Does Democratization Benefit the Environment in the Long-Run in the Presence of Inequality?

Autor: Thomas Drosdowski
Nummer: 347, Oct 2006, pp. 32
JEL-Class: D31, D72, Q53

Abstract:
Political economy may provide an important link between inequality and pollution. This paper studies the dynamic relationship between inequality and redistributive policy leading to differing transitional paths of pollution to the steady state, using a pollution-augmented framework developed by Benabou and employing numerical simulations. The results indicate that democratization can be beneficial for the environment in the long run if the share of redistributive transfers devoted to abatement is relatively high.
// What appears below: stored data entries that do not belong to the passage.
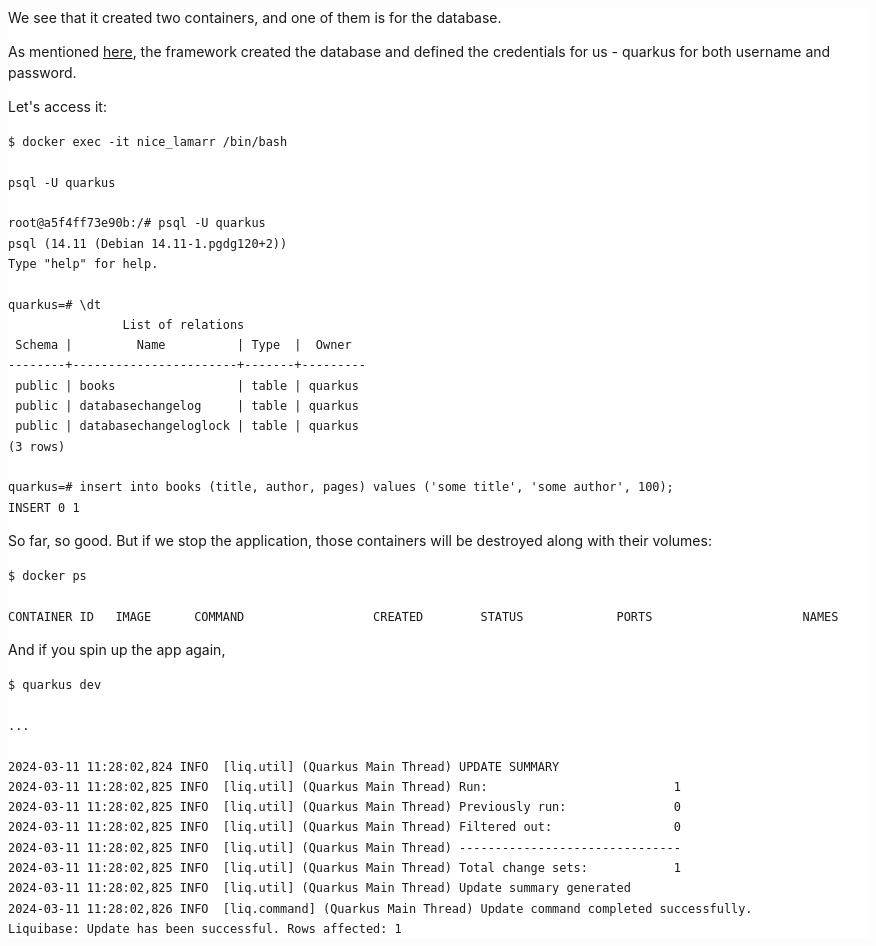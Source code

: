 We see that it created two containers, and one of them is for the database.

As mentioned [here](https://pt.quarkus.io/guides/databases-dev-services#connect-to-database-run-as-a-dev-service?trk=article-ssr-frontend-pulse_little-text-block), the framework created the database and defined the credentials for us - quarkus for both username and password.

Let's access it:

```
$ docker exec -it nice_lamarr /bin/bash

psql -U quarkus

root@a5f4ff73e90b:/# psql -U quarkus
psql (14.11 (Debian 14.11-1.pgdg120+2))
Type "help" for help.

quarkus=# \dt
                List of relations
 Schema |         Name          | Type  |  Owner
--------+-----------------------+-------+---------
 public | books                 | table | quarkus
 public | databasechangelog     | table | quarkus
 public | databasechangeloglock | table | quarkus
(3 rows)

quarkus=# insert into books (title, author, pages) values ('some title', 'some author', 100);
INSERT 0 1
```

So far, so good. But if we stop the application, those containers will be destroyed along with their volumes:

```
$ docker ps

CONTAINER ID   IMAGE      COMMAND                  CREATED        STATUS             PORTS                     NAMES
```

And if you spin up the app again,

```
$ quarkus dev

...

2024-03-11 11:28:02,824 INFO  [liq.util] (Quarkus Main Thread) UPDATE SUMMARY
2024-03-11 11:28:02,825 INFO  [liq.util] (Quarkus Main Thread) Run:                          1
2024-03-11 11:28:02,825 INFO  [liq.util] (Quarkus Main Thread) Previously run:               0
2024-03-11 11:28:02,825 INFO  [liq.util] (Quarkus Main Thread) Filtered out:                 0
2024-03-11 11:28:02,825 INFO  [liq.util] (Quarkus Main Thread) -------------------------------
2024-03-11 11:28:02,825 INFO  [liq.util] (Quarkus Main Thread) Total change sets:            1
2024-03-11 11:28:02,825 INFO  [liq.util] (Quarkus Main Thread) Update summary generated
2024-03-11 11:28:02,826 INFO  [liq.command] (Quarkus Main Thread) Update command completed successfully.
Liquibase: Update has been successful. Rows affected: 1

```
Otherwise, less wealth-biased and more democratic regimes display highest income and pollution levels, differing in transitional paths contingent on initial inequality levels. Sustainable development, defined as non-declining level of utility over time, is achieved for a high degree of democracy when initial inequality is low. The representative agent with average wealth does not provide sustainability, which emphasizes the importance of heterogeneity in power and income for sustainability debates.

Zusammenfassung:
Politische Ökonomie ist ein potenziell wichtiger Wirkungskanal zwischen Ungleicheit und Umweltverschmutzung. In diesem Aufsatz wird die dynamische Beziehung zwischen Ungleichheit und Umverteilung analysiert, die zu unterschiedlichen Anpassungspfaden der Verschmutzung zum Steady State führen kann, wofür ein um Umweltaspekte erweitertes Modell von Benabou benutzt wird. Numerische Simulationen zeigen, dass Demokratisierung den langfristigen Umweltzustand verbessern kann, wenn der Anteil redistributiver Transfers, der eine verschmutzungssenkende Technologie finanziert, relativ hoch ist. Wenn dies nicht der Fall ist, begünstigen relativ demokratische Regime das Zustandekommen hoher Emissionsniveaus, wobei die anfängliche Ungleichheit für den Verlauf der Anpassungspfade von entscheidender Bedeutung ist. Eine nachhaltige Entwicklung, definiert als nichtabnehmender Nutzen über die Zeit, wird nur in Demokratien erreicht, wenn die anfängliche Ungleicheit niedrig ist. Das repräsentative Individuum mit dem durchschnittlichen Vermögen verfehlt das Ziel der Nachhaltigkeit, was die Bedeutung von Macht- und Einkommensungleichheit für Nachaltigkeitsdebatten verdeutlicht.